Use a descriptive `--sample` value for each phase:

```bash
python scripts/sandbox_memory_profile.py --sample after-bash --format json
python scripts/sandbox_memory_profile.py --sample after-python --format json
python scripts/sandbox_memory_profile.py --sample after-artifact --format json
```

`--include-processes` runs `kubectl exec ... ps` in each sandbox Pod and adds
the highest-RSS processes to the report. This helps distinguish Pod-level cgroup
memory from process RSS. The two numbers will not match exactly because cgroup
memory can include cache and other kernel-accounted memory.

Save the raw JSON when comparing backends so totals, pod names, images,
requests, limits, and timestamps can be audited later.
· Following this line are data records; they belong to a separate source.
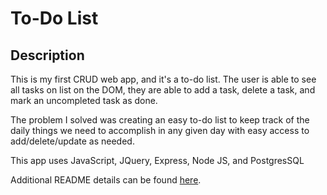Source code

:# To-Do List


## Description

This is my first CRUD web app, and it's a to-do list. The user is able to see all tasks on list on the DOM,
they are able to add a task, delete a task, and mark an uncompleted task as done. 

The problem I solved was creating an easy to-do list to keep track of the daily things we need to accomplish
in any given day with easy access to add/delete/update as needed. 

This app uses JavaScript, JQuery, Express, Node JS, and PostgresSQL 

Additional README details can be found [here](https://github.com/PrimeAcademy/readme-template/blob/master/README.md).
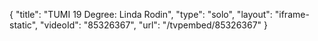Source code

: {
    "title": "TUMI 19 Degree: Linda Rodin",
    "type": "solo",
    "layout": "iframe-static",
    "videoId": "85326367",
    "url": "\/tvpembed\/85326367"
}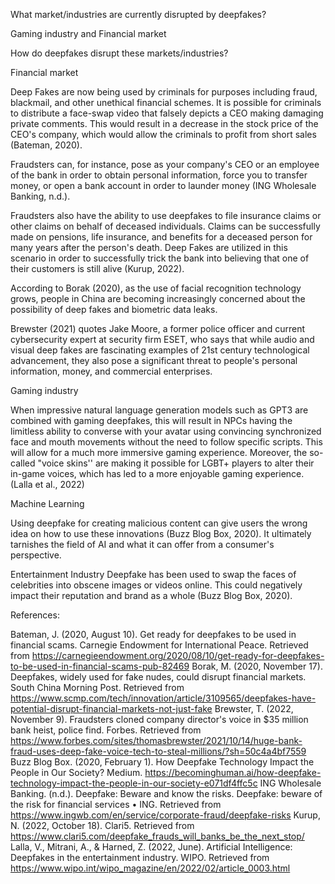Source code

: What market/industries are currently disrupted by deepfakes?

Gaming industry and Financial market

How do deepfakes disrupt these markets/industries?

Financial market

Deep Fakes are now being used by criminals for purposes including fraud, blackmail, and other unethical financial schemes. It is possible for criminals to distribute a face-swap video that falsely depicts a CEO making damaging private comments. This would result in a decrease in the stock price of the CEO's company, which would allow the criminals to profit from short sales (Bateman, 2020).

Fraudsters can, for instance, pose as your company's CEO or an employee of the bank in order to obtain personal information, force you to transfer money, or open a bank account in order to launder money (ING Wholesale Banking, n.d.).

Fraudsters also have the ability to use deepfakes to file insurance claims or other claims on behalf of deceased individuals. Claims can be successfully made on pensions, life insurance, and benefits for a deceased person for many years after the person's death. Deep Fakes are utilized in this scenario in order to successfully trick the bank into believing that one of their customers is still alive (Kurup, 2022).

According to Borak (2020), as the use of facial recognition technology grows, people in China are becoming increasingly concerned about the possibility of deep fakes and biometric data leaks. 

Brewster (2021) quotes Jake Moore, a former police officer and current cybersecurity expert at security firm ESET, who says that while audio and visual deep fakes are fascinating examples of 21st century technological advancement, they also pose a significant threat to people's personal information, money, and commercial enterprises.

Gaming industry

When impressive natural language generation models such as GPT3 are combined with gaming deepfakes, this will result in NPCs having the limitless ability to converse with your avatar using convincing synchronized face and mouth movements without the need to follow specific scripts. This will allow for a much more immersive gaming experience. Moreover, the so-called "voice skins'' are making it possible for LGBT+ players to alter their in-game voices, which has led to a more enjoyable gaming experience. (Lalla et al., 2022)

Machine Learning

Using deepfake for creating malicious content can give users the wrong idea on how to use these innovations (Buzz Blog Box, 2020). It ultimately tarnishes the field of AI and what it can offer from a consumer's perspective.

Entertainment Industry
Deepfake has been used to swap the faces of celebrities into obscene images or videos online. This could negatively impact their reputation and brand as a whole (Buzz Blog Box, 2020).



References: 

Bateman, J. (2020, August 10). Get ready for deepfakes to be used in financial scams. Carnegie Endowment for International Peace. Retrieved from https://carnegieendowment.org/2020/08/10/get-ready-for-deepfakes-to-be-used-in-financial-scams-pub-82469
Borak, M. (2020, November 17). Deepfakes, widely used for fake nudes, could disrupt financial markets. South China Morning Post. Retrieved from https://www.scmp.com/tech/innovation/article/3109565/deepfakes-have-potential-disrupt-financial-markets-not-just-fake
Brewster, T. (2022, November 9). Fraudsters cloned company director's voice in $35 million bank heist, police find. Forbes. Retrieved from https://www.forbes.com/sites/thomasbrewster/2021/10/14/huge-bank-fraud-uses-deep-fake-voice-tech-to-steal-millions/?sh=50c4a4bf7559
Buzz Blog Box. (2020, February 1). How Deepfake Technology Impact the People in Our Society? Medium. https://becominghuman.ai/how-deepfake-technology-impact-the-people-in-our-society-e071df4ffc5c
ING Wholesale Banking. (n.d.). Deepfake: Beware and know the risks. Deepfake: beware of the risk for financial services • ING. Retrieved from https://www.ingwb.com/en/service/corporate-fraud/deepfake-risks
Kurup, N. (2022, October 18). Clari5. Retrieved from https://www.clari5.com/deepfake_frauds_will_banks_be_the_next_stop/
Lalla, V., Mitrani, A., & Harned, Z. (2022, June). Artificial Intelligence: Deepfakes in the entertainment industry. WIPO. Retrieved from https://www.wipo.int/wipo_magazine/en/2022/02/article_0003.html 
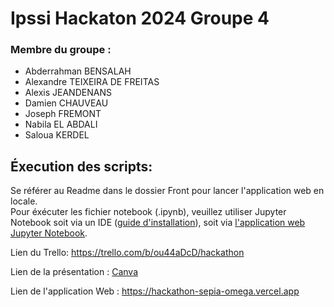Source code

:# Ipssi Hackaton 2024 Groupe 4

### Membre du groupe : 
* Abderrahman BENSALAH
* Alexandre TEIXEIRA DE FREITAS
* Alexis JEANDENANS
* Damien CHAUVEAU
* Joseph FREMONT
* Nabila EL ABDALI
* Saloua KERDEL

## Éxecution des scripts:
Se référer au Readme dans le dossier Front pour lancer l'application web en locale.  
Pour éxécuter les fichier notebook (.ipynb), veuillez utiliser Jupyter Notebook soit via un IDE ([guide d'installation](https://jupyter.org/install)), soit via [l'application web Jupyter Notebook](https://jupyter.org/try-jupyter/notebooks/?path=notebooks/Intro.ipynb).

Lien du Trello: <https://trello.com/b/ou44aDcD/hackathon>  

Lien de la présentation : [Canva](https://www.canva.com/design/DAGGtqVZNxA/0oY5IaHwuzlg39vOIsmXew/edit?utm_content=DAGGtqVZNxA&utm_campaign=designshare&utm_medium=link2&utm_source=sharebutton)

Lien de l'application Web : <https://hackathon-sepia-omega.vercel.app>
## Candidate Runtime Matrix

For AIO, CubeSandbox, OpenSandbox, gVisor, Kata, or another candidate, compare
the same workload and record:

| Area | Required Evidence |
| --- | --- |
| Capacity | Pod or instance count, total memory, average memory, max memory |
| Startup | Ready latency at 1, 10, 50, and 100 concurrent sandboxes |
| Commands | Bash output, timeout behavior, failure shape |
| Files | `read_file`, `write_file`, binary `update_file`, `list_dir`, `glob`, `grep` |
| Uploads | Files uploaded by the gateway are visible inside the sandbox |
| Artifacts | Files written to `/mnt/user-data/outputs` are readable by the backend artifact API |
| Paths | `/mnt/user-data/workspace`, `/mnt/user-data/uploads`, `/mnt/user-data/outputs`, `/mnt/acp-workspace`, and skills paths keep their expected semantics |
| Isolation | Different users and threads cannot read each other's data |
| Cleanup | Release, idle timeout, process restart, and orphan cleanup free resources |
| Operations | Deployment prerequisites, privileged components, networking, storage, and upgrade path |

## PR Guidance

Do not claim that a new provider fixes high-concurrency memory usage until the
same DeerFlow workload has been measured on both the current AIO sandbox and the
candidate backend.

For an experimental provider PR, prefer `Related to #3213` unless the PR also
includes reproducible DeerFlow workload data that demonstrates the target memory
reduction and preserves uploads, outputs, artifacts, and isolation behavior.